Overarching subplots involving Hank Henshaw’s relationship to Alex Danvers’ thought-dead father are brough up again, although reveal little more than the fact that Henshaw is still hiding more than he’s revealing. Not to mention his predilection for strolling the corridor of the DEO’s headquarters with his eyes glowing red like some bizarre devil-thing; I’m not entirely sure he’s being careful to keep those secrets secret, you know… And the puzzling idea that the DEO would need to go off base, to visit Maxwell Lord, to get his help to track the AWOL Tornado; why exactly? The series looks to be setting up Alex and Maxwell for a romantic interlude, which will no doubt bring the conflict between them and Kara to a head down the track, but it doesn’t seem genuine, or organic. It feels more like a plot device to further some tension if only to create another episode to handle the inevitable showdown. I don’t buy it, and I don’t like it.

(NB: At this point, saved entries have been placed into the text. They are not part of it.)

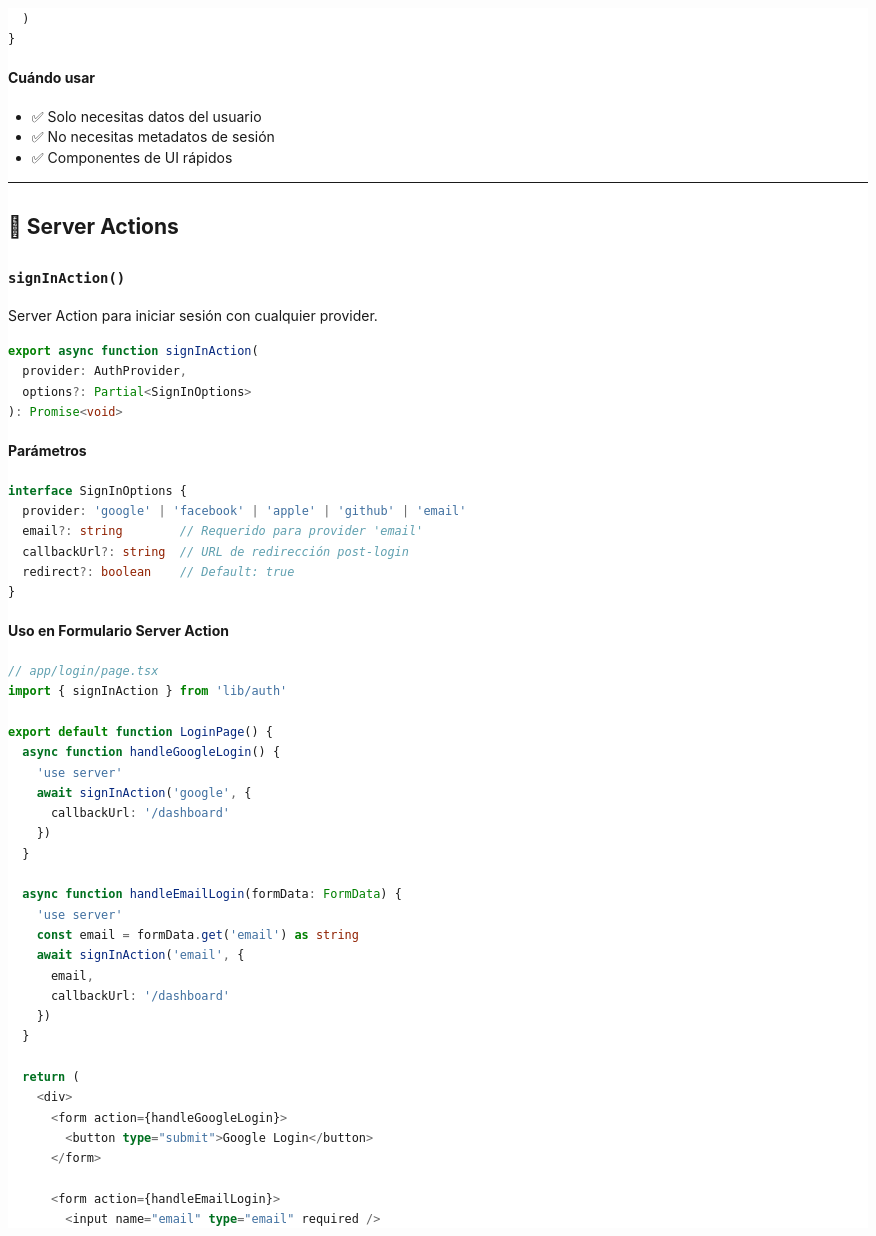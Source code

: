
 ```typescript
  )
}
```

#### **Cuándo usar**
- ✅ Solo necesitas datos del usuario
- ✅ No necesitas metadatos de sesión
- ✅ Componentes de UI rápidos

---

## 🚀 Server Actions

### `signInAction()`

Server Action para iniciar sesión con cualquier provider.

```typescript
export async function signInAction(
  provider: AuthProvider, 
  options?: Partial<SignInOptions>
): Promise<void>
```

#### **Parámetros**
```typescript
interface SignInOptions {
  provider: 'google' | 'facebook' | 'apple' | 'github' | 'email'
  email?: string        // Requerido para provider 'email'
  callbackUrl?: string  // URL de redirección post-login
  redirect?: boolean    // Default: true
}
```

#### **Uso en Formulario Server Action**
```typescript
// app/login/page.tsx
import { signInAction } from 'lib/auth'

export default function LoginPage() {
  async function handleGoogleLogin() {
    'use server'
    await signInAction('google', {
      callbackUrl: '/dashboard'
    })
  }
  
  async function handleEmailLogin(formData: FormData) {
    'use server'
    const email = formData.get('email') as string
    await signInAction('email', {
      email,
      callbackUrl: '/dashboard'
    })
  }
  
  return (
    <div>
      <form action={handleGoogleLogin}>
        <button type="submit">Google Login</button>
      </form>
      
      <form action={handleEmailLogin}>
        <input name="email" type="email" required />
```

“Red Faced” has plenty going for it in the character development stakes, but loses some points for mishandling the Red Tornado, who is given secondary status when it would have been awesome to see him take centre stage. The arrival of Sam Lane is welcome to spice up the antagonism in such an overt manner, while the shrill camp of Calista Flockhart’s Cat Grant in the opening episodes has mellowed to a more rounded, approachable, and altogether not-dislikeable character with flaws. And it’s nice, finally, to see Supergirl actually cut loose for a change. One gets the sense she’s been holding back until now, but her unresolved anger issues being channelled into battle make her a formidable adversary heading further into the season.